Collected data

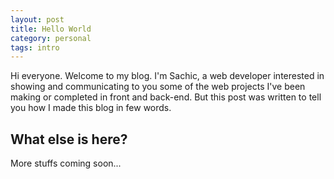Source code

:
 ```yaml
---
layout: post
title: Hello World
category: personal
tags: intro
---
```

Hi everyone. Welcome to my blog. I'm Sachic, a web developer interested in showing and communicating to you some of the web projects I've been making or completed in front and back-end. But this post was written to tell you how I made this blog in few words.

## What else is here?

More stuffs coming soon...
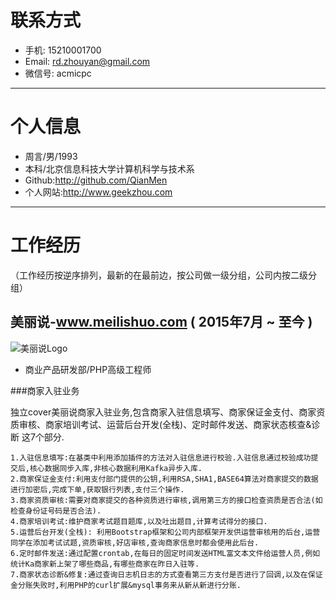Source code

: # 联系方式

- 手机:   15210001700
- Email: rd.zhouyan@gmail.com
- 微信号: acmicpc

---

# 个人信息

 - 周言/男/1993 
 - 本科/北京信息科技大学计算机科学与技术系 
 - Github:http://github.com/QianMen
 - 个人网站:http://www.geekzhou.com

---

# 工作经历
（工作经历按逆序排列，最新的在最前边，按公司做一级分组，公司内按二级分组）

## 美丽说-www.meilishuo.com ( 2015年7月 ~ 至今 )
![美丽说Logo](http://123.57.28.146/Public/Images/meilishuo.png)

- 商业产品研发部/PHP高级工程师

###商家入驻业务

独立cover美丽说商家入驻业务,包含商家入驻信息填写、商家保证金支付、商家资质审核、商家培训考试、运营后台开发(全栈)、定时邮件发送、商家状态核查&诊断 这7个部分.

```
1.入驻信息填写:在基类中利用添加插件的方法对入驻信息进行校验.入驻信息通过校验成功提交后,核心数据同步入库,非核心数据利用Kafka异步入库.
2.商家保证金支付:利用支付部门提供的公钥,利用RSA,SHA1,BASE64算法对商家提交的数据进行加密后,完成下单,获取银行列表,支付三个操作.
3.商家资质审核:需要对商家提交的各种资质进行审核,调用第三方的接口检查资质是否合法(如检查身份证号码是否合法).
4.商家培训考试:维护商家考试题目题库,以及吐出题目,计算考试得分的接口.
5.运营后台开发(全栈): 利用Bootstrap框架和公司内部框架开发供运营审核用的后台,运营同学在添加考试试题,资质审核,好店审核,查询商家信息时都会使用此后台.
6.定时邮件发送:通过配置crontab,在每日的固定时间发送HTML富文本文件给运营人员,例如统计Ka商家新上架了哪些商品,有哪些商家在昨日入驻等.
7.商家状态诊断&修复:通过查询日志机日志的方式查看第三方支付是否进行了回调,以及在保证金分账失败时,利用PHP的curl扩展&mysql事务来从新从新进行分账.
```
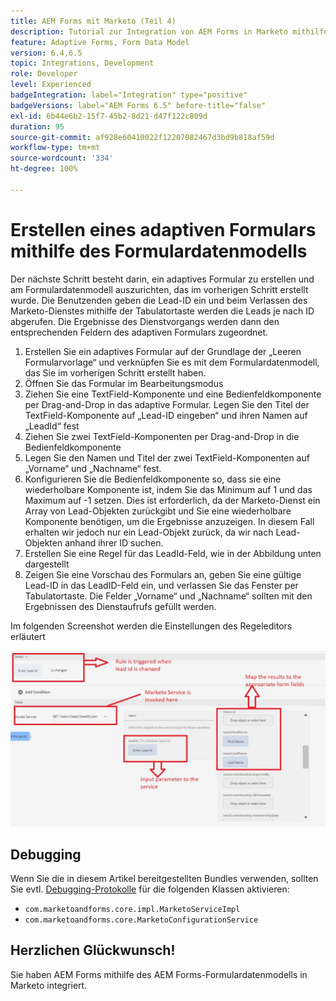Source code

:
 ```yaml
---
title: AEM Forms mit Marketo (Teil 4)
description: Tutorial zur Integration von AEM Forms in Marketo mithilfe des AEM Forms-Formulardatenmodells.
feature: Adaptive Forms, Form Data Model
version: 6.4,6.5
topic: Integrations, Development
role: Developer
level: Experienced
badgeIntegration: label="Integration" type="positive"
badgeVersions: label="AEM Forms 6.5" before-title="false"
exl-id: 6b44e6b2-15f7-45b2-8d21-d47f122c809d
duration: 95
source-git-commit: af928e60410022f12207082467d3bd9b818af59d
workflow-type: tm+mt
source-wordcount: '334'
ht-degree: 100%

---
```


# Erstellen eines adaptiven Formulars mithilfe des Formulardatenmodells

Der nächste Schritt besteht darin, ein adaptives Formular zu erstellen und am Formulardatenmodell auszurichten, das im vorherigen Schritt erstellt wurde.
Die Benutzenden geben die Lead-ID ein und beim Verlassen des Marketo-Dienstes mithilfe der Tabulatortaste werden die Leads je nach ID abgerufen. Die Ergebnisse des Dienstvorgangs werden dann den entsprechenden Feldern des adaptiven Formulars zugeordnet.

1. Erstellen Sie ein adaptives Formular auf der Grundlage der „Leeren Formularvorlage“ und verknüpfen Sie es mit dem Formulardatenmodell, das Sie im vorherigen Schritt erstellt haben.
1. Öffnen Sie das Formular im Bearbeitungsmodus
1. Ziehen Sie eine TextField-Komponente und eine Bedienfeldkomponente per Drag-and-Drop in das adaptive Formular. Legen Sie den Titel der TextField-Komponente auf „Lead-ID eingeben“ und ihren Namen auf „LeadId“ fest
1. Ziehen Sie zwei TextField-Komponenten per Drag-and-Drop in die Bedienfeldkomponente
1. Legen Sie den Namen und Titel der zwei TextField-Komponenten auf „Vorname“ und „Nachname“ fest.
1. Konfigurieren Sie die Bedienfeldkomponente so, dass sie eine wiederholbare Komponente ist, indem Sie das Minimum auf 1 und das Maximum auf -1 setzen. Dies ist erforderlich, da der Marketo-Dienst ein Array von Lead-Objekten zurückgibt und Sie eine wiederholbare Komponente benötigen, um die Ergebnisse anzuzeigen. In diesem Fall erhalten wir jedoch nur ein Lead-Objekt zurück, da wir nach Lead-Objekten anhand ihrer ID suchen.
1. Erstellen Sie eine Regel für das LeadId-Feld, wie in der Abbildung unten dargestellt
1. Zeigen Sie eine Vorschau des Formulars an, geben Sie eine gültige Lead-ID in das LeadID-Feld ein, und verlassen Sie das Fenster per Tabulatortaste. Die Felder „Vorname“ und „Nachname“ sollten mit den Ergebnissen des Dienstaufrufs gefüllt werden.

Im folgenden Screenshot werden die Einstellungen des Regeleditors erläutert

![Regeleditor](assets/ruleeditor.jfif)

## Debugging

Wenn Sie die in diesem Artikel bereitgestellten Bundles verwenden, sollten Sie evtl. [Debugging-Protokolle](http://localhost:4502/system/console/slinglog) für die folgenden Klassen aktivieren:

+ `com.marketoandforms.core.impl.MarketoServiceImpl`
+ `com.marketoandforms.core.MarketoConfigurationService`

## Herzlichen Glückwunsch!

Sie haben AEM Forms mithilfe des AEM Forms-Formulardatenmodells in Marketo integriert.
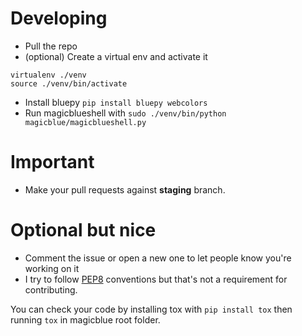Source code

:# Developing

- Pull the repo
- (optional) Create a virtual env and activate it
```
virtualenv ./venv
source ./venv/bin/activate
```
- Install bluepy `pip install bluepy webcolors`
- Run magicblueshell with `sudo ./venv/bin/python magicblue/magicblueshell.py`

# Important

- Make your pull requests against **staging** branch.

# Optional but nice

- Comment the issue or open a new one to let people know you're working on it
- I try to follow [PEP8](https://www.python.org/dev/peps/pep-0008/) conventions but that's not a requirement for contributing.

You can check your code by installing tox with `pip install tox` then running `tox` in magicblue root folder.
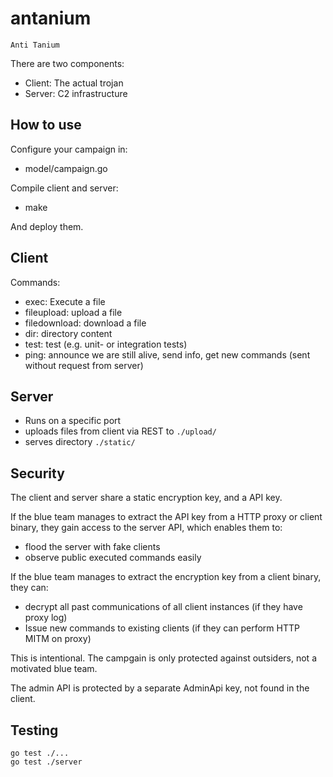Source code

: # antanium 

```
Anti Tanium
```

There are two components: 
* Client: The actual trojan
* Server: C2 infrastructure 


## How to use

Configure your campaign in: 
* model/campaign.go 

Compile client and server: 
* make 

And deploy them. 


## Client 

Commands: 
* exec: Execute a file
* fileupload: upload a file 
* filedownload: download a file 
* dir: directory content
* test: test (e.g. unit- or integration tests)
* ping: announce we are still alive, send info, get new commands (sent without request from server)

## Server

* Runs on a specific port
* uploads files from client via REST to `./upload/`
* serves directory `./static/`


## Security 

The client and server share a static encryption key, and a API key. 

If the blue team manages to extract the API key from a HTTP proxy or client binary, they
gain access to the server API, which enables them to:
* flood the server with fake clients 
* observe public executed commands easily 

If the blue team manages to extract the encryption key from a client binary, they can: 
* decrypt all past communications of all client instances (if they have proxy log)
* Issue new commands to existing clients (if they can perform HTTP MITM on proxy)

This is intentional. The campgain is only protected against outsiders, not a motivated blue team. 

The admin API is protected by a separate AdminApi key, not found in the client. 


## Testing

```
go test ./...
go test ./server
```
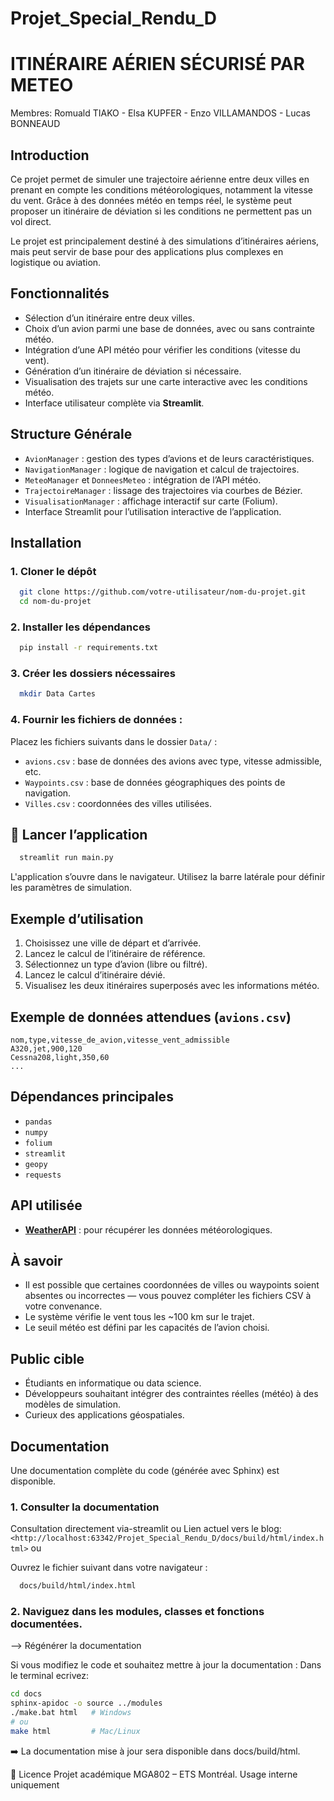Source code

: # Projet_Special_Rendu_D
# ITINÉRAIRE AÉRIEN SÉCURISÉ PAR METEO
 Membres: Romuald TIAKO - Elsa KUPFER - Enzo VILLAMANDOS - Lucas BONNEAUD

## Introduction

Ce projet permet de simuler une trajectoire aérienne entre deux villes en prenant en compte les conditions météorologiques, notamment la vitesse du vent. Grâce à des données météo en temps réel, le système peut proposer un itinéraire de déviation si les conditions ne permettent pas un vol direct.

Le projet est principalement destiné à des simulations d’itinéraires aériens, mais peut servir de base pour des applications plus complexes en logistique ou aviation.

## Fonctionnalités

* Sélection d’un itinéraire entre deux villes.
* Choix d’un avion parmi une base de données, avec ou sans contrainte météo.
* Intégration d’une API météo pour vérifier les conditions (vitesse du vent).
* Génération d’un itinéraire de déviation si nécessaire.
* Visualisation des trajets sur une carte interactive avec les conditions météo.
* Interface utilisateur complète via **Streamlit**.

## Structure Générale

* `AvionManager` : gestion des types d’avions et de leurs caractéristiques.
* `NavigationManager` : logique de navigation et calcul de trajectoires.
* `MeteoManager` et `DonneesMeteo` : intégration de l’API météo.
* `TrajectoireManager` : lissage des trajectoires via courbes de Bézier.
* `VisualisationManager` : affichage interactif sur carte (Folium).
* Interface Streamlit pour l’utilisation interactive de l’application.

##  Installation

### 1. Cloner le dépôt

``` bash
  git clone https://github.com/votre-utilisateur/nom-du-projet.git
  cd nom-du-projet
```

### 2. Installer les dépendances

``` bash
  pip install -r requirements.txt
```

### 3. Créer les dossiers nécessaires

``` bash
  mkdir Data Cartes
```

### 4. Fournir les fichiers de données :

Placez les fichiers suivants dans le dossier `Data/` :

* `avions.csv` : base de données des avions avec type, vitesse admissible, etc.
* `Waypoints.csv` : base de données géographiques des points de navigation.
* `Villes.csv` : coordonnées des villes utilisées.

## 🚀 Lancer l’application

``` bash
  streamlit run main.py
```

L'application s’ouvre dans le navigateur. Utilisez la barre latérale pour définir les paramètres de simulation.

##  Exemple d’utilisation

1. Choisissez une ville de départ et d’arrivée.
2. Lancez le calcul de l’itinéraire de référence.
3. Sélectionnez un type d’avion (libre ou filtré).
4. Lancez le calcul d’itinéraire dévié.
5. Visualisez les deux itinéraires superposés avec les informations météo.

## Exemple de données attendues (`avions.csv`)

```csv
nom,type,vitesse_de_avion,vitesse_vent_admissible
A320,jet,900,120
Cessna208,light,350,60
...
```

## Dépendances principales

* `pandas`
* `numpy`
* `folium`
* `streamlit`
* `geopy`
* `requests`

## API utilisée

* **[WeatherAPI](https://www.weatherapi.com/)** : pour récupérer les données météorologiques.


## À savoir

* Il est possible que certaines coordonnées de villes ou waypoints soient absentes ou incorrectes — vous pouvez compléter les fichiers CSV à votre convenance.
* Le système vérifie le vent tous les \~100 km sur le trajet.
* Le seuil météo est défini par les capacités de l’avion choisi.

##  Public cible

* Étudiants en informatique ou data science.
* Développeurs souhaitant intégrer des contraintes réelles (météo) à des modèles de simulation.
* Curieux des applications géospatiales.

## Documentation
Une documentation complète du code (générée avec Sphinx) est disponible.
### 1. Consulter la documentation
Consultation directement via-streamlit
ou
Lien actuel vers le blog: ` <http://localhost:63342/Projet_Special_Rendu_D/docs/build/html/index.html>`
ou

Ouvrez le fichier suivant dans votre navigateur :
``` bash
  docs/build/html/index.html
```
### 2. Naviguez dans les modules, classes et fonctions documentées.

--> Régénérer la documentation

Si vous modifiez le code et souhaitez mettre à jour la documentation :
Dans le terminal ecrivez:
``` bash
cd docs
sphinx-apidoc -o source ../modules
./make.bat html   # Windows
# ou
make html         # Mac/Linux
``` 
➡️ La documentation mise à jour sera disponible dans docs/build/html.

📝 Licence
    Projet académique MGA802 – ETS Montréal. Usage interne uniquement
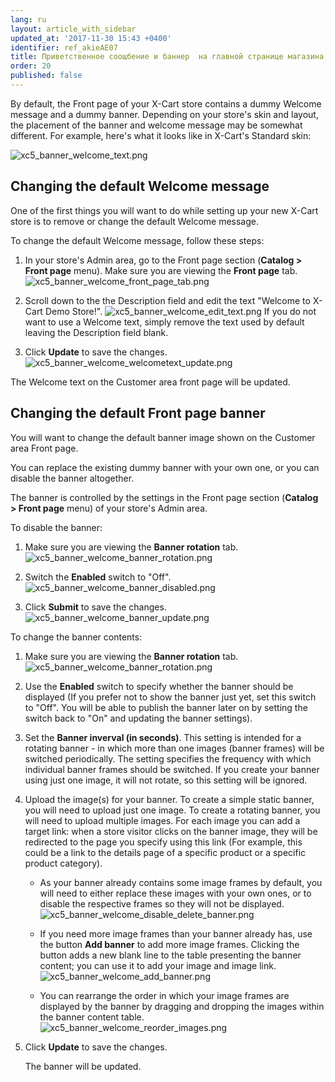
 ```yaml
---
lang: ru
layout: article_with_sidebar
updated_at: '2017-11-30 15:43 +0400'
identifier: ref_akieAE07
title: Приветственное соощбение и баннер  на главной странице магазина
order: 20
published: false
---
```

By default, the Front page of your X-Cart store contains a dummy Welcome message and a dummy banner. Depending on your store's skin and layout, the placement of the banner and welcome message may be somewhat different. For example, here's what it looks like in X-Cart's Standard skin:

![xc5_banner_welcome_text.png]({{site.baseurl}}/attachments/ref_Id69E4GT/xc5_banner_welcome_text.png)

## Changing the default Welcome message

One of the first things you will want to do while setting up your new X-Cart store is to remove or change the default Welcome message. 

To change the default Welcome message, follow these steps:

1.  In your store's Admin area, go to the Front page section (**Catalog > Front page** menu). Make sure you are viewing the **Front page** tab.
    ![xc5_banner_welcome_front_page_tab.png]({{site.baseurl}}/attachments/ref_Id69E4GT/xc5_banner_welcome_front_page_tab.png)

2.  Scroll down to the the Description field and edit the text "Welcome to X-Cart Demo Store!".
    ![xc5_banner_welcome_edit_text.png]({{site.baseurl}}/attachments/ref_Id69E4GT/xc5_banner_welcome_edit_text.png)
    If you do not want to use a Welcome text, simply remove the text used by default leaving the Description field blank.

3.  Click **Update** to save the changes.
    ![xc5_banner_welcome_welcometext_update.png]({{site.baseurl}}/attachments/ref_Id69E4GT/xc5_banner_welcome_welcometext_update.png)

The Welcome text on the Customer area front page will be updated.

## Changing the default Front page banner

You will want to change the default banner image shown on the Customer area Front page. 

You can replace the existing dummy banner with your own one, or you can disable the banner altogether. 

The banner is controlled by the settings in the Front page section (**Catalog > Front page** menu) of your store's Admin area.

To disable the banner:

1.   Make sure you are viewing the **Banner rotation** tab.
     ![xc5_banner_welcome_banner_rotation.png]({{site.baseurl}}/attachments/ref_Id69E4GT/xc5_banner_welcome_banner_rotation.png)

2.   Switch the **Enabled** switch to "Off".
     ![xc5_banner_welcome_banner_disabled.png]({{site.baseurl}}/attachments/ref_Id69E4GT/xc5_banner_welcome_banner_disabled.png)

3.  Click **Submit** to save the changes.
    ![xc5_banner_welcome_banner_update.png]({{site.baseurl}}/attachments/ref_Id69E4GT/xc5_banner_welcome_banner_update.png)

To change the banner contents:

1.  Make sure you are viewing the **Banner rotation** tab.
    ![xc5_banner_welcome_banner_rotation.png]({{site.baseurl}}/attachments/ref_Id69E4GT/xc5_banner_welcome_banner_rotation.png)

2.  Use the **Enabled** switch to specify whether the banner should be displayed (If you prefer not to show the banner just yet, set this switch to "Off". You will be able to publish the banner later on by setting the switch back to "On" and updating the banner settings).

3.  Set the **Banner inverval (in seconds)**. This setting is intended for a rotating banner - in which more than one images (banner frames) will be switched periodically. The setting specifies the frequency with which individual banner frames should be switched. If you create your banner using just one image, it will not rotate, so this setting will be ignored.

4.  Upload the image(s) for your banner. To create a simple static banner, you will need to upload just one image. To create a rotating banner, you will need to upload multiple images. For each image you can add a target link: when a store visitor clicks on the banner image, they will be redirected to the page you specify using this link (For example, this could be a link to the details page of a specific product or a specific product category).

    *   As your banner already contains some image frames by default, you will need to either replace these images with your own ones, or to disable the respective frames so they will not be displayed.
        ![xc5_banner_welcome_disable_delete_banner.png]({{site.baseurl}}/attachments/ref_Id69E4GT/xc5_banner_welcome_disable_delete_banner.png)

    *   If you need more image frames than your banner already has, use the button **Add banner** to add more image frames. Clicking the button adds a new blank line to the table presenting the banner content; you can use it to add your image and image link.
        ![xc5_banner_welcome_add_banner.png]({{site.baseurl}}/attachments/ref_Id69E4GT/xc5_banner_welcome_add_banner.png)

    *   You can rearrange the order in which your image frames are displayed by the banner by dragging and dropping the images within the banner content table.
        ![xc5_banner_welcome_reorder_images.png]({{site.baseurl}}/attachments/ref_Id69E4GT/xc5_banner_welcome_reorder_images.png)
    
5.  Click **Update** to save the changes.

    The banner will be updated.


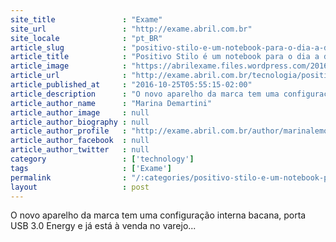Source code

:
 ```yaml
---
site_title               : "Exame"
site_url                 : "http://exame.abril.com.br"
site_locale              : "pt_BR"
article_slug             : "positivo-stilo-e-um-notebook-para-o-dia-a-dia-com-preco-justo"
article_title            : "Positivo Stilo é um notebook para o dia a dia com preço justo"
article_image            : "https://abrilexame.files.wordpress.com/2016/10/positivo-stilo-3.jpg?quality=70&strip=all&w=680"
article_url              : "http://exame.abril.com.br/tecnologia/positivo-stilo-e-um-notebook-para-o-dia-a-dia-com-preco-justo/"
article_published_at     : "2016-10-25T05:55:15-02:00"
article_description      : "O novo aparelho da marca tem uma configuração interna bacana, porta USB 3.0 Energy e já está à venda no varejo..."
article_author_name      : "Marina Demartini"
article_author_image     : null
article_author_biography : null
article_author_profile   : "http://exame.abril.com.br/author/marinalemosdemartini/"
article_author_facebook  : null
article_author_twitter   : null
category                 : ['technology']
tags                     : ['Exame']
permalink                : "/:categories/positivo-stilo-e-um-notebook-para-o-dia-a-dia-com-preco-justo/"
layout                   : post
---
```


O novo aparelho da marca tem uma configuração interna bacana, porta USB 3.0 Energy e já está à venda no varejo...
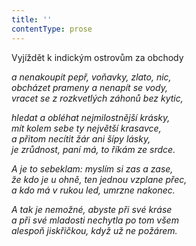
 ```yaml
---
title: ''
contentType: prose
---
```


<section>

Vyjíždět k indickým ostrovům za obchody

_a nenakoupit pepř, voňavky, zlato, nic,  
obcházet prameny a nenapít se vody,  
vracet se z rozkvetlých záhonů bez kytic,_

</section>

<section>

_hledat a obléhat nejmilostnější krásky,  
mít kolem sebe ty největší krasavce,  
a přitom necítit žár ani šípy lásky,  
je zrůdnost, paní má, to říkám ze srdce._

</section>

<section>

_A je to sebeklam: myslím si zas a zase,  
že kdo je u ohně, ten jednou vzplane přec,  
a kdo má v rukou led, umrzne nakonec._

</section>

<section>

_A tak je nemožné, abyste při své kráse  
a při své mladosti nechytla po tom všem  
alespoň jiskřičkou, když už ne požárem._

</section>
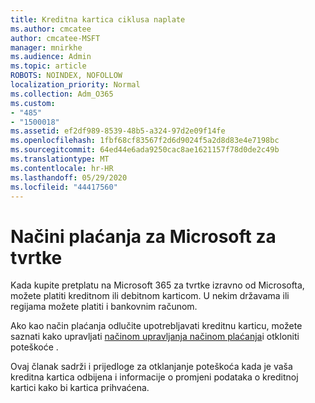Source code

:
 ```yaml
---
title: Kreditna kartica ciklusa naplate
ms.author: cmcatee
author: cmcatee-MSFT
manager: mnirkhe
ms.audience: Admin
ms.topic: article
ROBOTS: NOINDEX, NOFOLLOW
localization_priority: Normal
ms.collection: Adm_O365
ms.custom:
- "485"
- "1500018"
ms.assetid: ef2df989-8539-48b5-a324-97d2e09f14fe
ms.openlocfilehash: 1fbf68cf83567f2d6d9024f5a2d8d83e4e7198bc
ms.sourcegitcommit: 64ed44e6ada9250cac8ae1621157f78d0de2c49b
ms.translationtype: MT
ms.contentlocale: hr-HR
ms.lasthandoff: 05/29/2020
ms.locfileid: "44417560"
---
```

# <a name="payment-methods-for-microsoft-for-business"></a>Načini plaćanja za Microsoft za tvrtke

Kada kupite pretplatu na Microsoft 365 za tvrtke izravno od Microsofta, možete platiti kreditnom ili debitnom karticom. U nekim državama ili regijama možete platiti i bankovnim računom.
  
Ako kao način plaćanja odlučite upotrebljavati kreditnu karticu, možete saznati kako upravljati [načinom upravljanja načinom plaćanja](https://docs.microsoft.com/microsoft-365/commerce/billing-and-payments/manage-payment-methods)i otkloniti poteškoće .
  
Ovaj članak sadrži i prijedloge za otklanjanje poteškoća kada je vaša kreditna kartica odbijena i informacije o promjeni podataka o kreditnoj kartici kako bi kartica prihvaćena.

■ TRY IT ■
For this exercise, set down the lines in the entries above from the one with "## Debugging" through the one with "- Comment the" exactly as written, without any pictures.

■ ANSWER FOR THE TASK ■
## Debugging

Wenn Sie die in diesem Artikel bereitgestellten Bundles verwenden, sollten Sie evtl. [Debugging-Protokolle](http://localhost:4502/system/console/slinglog) für die folgenden Klassen aktivieren:

+ `com.marketoandforms.core.impl.MarketoServiceImpl`
+ `com.marketoandforms.core.MarketoConfigurationService`

## Herzlichen Glückwunsch!

Sie haben AEM Forms mithilfe des AEM Forms-Formulardatenmodells in Marketo integriert.
Source code

:# Developing

- Pull the repo
- (optional) Create a virtual env and activate it
```
virtualenv ./venv
source ./venv/bin/activate
```
- Install bluepy `pip install bluepy webcolors`
- Run magicblueshell with `sudo ./venv/bin/python magicblue/magicblueshell.py`

# Important

- Make your pull requests against **staging** branch.

# Optional but nice

- Comment the issue or open a new one to let people know you're working on it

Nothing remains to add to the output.